• Exercise aim: Search through the entries for the word "AMORE" and copy every line that has it.

[Rendered images with source text]
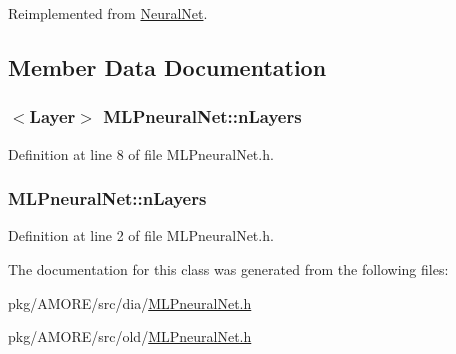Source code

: Reimplemented from \hyperlink{class_neural_net_a3088aef3aa1fa865621a9609b12c948c}{NeuralNet}.



\subsection{Member Data Documentation}
\hypertarget{class_m_l_pneural_net_a104c89adf87a30b2cf67a456612e5125}{
\subsubsection[{nLayers}]{$<${\bf Layer}$>$ {\bf MLPneuralNet::nLayers}}}
\label{class_m_l_pneural_net_a104c89adf87a30b2cf67a456612e5125}


Definition at line 8 of file MLPneuralNet.h.

\hypertarget{class_m_l_pneural_net_a47ac9b8f98813bf63598c78ad444d6db}{
\subsubsection[{nLayers}]{ {\bf MLPneuralNet::nLayers}}}
\label{class_m_l_pneural_net_a47ac9b8f98813bf63598c78ad444d6db}


Definition at line 2 of file MLPneuralNet.h.



The documentation for this class was generated from the following files:\begin{DoxyCompactItemize}
\item 
pkg/AMORE/src/dia/\hyperlink{dia_2_m_l_pneural_net_8h}{MLPneuralNet.h}\item 
pkg/AMORE/src/old/\hyperlink{old_2_m_l_pneural_net_8h}{MLPneuralNet.h}\end{DoxyCompactItemize}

• Result of the task:
pkg/AMORE/src/dia/\hyperlink{dia_2_m_l_pneural_net_8h}{MLPneuralNet.h}\item 
pkg/AMORE/src/old/\hyperlink{old_2_m_l_pneural_net_8h}{MLPneuralNet.h}\end{DoxyCompactItemize}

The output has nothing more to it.